Using appreciated assets for charitable gifts can be very beneficial.  The ta x deduction, if applicable,  is based on the fair market value on the date of the contribution.  The appreciation is not subject to income tax.  There are exceptions and special rules that may reduce or eliminate the benefit of the tax deduction.

The deduction limitations depend on the type of property given and the type of organization receiving the property.

Avoid using property that has depreciated in value.  The loss on such property cannot be deducted if the property if donated.  Sell the asset if you want to use it to fund a charitable contribution.  You can deduct the loss, subject to limitations and restrictions, if you sell the property and donate the proceeds.

Capital tax rates are determined by the type of asset and the holding period.  The appreciation will be taxed if the gain is does not qualify for capital gains (ordinary gain).    Make sure you have held the property long enough for capital gain treatments.

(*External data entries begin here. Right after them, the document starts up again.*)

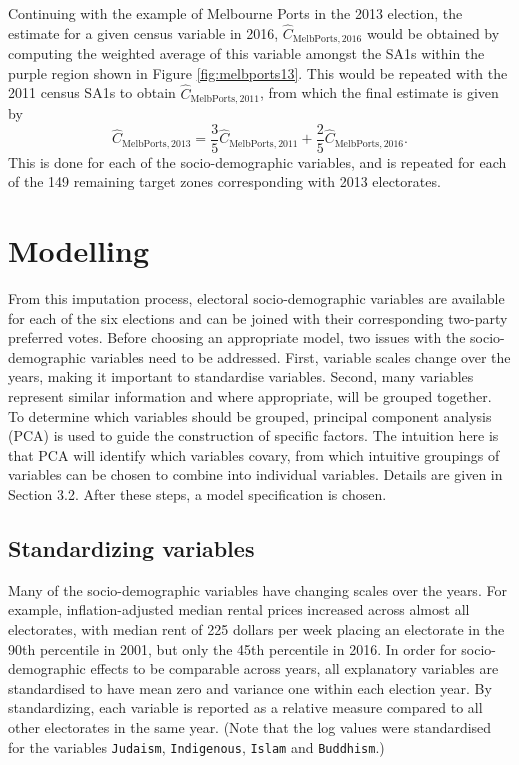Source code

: \documentclass[
  times, doublespace]{anzsauth}
\begin{document}
Continuing with the example of Melbourne Ports in the 2013 election, the estimate for a given census variable in 2016, \(\hat{C}_{\text{MelbPorts}, 2016}\) would be obtained by computing the weighted average of this variable amongst the SA1s within the purple region shown in Figure \ref{fig:melbports13}. This would be repeated with the 2011 census SA1s to obtain \(\hat{C}_{\text{MelbPorts}, 2011}\), from which the final estimate is given by
\[
  \hat{C}_{\text{MelbPorts},2013}
    = \frac{3}{5} \hat{C}_{\text{MelbPorts},2011} + \frac{2}{5} \hat{C}_{\text{MelbPorts},2016}.
\]
This is done for each of the socio-demographic variables, and is repeated for each of the 149 remaining target zones corresponding with 2013 electorates.

\hypertarget{modelling}{%
\section{Modelling}\label{modelling}}

From this imputation process, electoral socio-demographic variables are available for each of the six elections and can be joined with their corresponding two-party preferred votes. Before choosing an appropriate model, two issues with the socio-demographic variables need to be addressed. First, variable scales change over the years, making it important to standardise variables. Second, many variables represent similar information and where appropriate, will be grouped together. To determine which variables should be grouped, principal component analysis (PCA) is used to guide the construction of specific factors. The intuition here is that PCA will identify which variables covary, from which intuitive groupings of variables can be chosen to combine into individual variables. Details are given in Section 3.2. After these steps, a model specification is chosen.

\hypertarget{standardizing-variables}{%
\subsection{Standardizing variables}\label{standardizing-variables}}

Many of the socio-demographic variables have changing scales over the years. For example, inflation-adjusted median rental prices increased across almost all electorates, with median rent of 225 dollars per week placing an electorate in the 90th percentile in 2001, but only the 45th percentile in 2016. In order for socio-demographic effects to be comparable across years, all explanatory variables are standardised to have mean zero and variance one within each election year. By standardizing, each variable is reported as a relative measure compared to all other electorates in the same year. (Note that the log values were standardised for the variables \texttt{Judaism}, \texttt{Indigenous}, \texttt{Islam} and \texttt{Buddhism}.)
\end{document}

Do not assume the information is the same as the last time you used appreciated assets to make a charitable contribution.

Contact the charitable organization before making the contribution.  Verify that the organization is still a “qualified organization”.  Determine what their current procedures are before you make the contributions.  Make sure they will accept the property you want to donate.  Some organizations will not accept property other than cash, checks, credit card, etc.  Those that accept other forms of payment may only accept marketable securities.

Next check with your custodian to find out what their current procedures are. The forms required and the time to process the transaction may have changed.  All custodians (for corporations, brokerage, mutual funds, etc.) procedures are not the same.

Obtain a “qualified appraisal” if the property is not a marketable security.  The procedures are different depending on the type of property and the value of the contribution.

The above is not intended to be a complete discussion of this topic.  Be sure to consult with you tax advisor to determine how the transaction applies to you.

You may not be able to complete the gift before year-end if you wait too long.  Be sure to give your tax advisor adequate time to evaluate the planned transaction and see if the benefits are what you intend.